Modi was able to sway the Hindu voters to do away with all their various identities and cast their vote only retaining the Hindu ideology. Moreover, he endeavoured to demonize the Muslim minorities of India by alleging their warmth and affection for Pakistan. This was well received by the public and led to various episodes of Muslim students being bullied and forced to shout anti-Pakistan slogans in public.

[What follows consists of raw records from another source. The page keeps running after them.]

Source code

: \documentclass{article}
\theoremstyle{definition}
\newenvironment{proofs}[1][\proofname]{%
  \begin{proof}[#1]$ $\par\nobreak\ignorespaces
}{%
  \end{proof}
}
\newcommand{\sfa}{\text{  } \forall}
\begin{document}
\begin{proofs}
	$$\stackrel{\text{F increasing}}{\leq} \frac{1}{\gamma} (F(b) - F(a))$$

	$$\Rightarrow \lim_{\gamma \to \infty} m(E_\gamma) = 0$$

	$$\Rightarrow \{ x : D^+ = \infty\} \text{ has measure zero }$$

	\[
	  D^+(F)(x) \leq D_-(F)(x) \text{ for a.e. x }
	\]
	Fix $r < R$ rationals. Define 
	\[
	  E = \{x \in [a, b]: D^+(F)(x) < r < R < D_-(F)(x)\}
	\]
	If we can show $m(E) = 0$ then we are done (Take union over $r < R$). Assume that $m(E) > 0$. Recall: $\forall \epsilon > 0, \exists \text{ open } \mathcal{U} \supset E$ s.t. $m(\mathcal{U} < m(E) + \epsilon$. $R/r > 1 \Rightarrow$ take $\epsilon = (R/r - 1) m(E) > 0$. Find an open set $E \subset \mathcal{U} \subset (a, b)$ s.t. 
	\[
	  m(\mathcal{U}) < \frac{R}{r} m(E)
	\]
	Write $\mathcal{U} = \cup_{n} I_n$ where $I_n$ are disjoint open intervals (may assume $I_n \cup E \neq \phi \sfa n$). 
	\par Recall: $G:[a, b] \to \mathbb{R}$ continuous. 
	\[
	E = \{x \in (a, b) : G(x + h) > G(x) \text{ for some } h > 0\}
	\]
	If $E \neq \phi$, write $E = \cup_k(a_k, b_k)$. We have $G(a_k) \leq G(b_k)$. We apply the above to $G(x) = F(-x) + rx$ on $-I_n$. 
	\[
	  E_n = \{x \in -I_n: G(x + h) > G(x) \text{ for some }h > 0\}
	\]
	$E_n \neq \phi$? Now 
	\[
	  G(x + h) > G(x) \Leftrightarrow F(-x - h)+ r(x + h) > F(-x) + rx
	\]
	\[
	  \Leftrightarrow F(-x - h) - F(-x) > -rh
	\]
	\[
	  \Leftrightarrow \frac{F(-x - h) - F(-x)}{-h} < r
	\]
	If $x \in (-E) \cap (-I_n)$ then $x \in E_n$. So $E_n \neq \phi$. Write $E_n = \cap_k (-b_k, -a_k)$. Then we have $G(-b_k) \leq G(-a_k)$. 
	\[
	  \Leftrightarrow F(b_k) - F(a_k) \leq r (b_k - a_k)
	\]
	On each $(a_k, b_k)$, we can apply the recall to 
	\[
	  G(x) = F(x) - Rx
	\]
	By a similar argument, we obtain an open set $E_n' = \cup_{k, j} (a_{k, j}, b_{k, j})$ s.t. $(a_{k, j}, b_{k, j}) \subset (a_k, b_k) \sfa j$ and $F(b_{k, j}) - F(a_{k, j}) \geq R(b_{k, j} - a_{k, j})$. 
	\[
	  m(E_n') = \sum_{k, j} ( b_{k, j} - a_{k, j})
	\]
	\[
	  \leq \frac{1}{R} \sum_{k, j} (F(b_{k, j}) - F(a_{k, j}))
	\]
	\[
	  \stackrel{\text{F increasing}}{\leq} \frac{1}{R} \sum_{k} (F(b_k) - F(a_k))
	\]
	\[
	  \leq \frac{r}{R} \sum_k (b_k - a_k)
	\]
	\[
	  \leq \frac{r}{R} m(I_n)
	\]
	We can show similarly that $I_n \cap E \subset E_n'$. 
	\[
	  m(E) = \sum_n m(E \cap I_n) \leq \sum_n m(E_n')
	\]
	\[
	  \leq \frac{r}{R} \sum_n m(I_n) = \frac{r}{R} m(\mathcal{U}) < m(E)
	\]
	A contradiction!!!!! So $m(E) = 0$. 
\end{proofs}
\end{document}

The manifestation of this religious polarization can be observed from the victory of terror-accused Pragya Thakur with a striking margin, i.e. 69% more votes than her rival Congress candidate. Moreover, the labelling of Mahatma Gandhi’s killer as a patriot by Thakur did not compel the BJP to withdraw its support from the candidate. None of the political parties in India, not even the Congress, has ever supported a candidate with such critical accusations and dangerous ambitions. However, Modi sought to heighten the emotions of the public by fielding such extreme Hindu nationalists to enchant his voters.
The technique employed by the BJP in the election was very straightforward: target the Hindu community and emotionally manipulate them into believing that the BJP is the only party that will protect the Hindus and serve their interests in a much better way as compared to other contesting parties. Likewise, the tolerance for lynching, extreme rebuking and forced conversions practised against Muslims over the previous five years further intensified the Hindu extremists’ belief in the BJP, and made it acceptable for such activities to be conducted under the Modi government.
When the shocking news of Rahul Gandhi being deprived of his home seat in Amethi broke out, it was indeed a hallmark of the Congress losing its foothold. Amethi has only been lost twice by the Congress since 1947 and was perceived as the fortress of the party. However, Rahul Gandhi lost this seat by an astounding margin of 50,000 plus votes to the actor-turned politician Smriti Irani.
Modi’s stratagem worked out precisely in the manner he desired it to. On Election Day, his voters disregarded the fact that previous promises have not been fulfilled: more jobs have not been created, economic inflation has not been curbed, the administrative and agricultural reforms are not in sight, and the BJP has not carved out the India which it intended to in the 2014 elections. In addition, the government was struggling to provide any substantive evidence on the acclaimed surgical strike against Pakistan in 2016 and later in 2019. However, everything was thrusted aside and the Indian public bestowed upon Modi a remarkable victory.
The spell of religious polarization was orchestrated well, and it forged the identity of the voter. It altered the way the voters perceived the various factors that ought to be considered in the election process; instead, they blindly placed their faith in a man who they believe will categorize them according to their beliefs. Modi was not in a position to glorify any concrete achievement due to the reason that they were very scarce. Hence, he optimized his efforts to integrate religion into his campaign, which acted as a force-multiplier to rally a sufficient number of votes. Even though this scheme brought Modi back into power, it is an extremely perilous pathway which will bare its calamitous offshoots in the future.
Shaza Arif is a student at Fatima Jinnah Women University, Rawalpindi, Pakistan.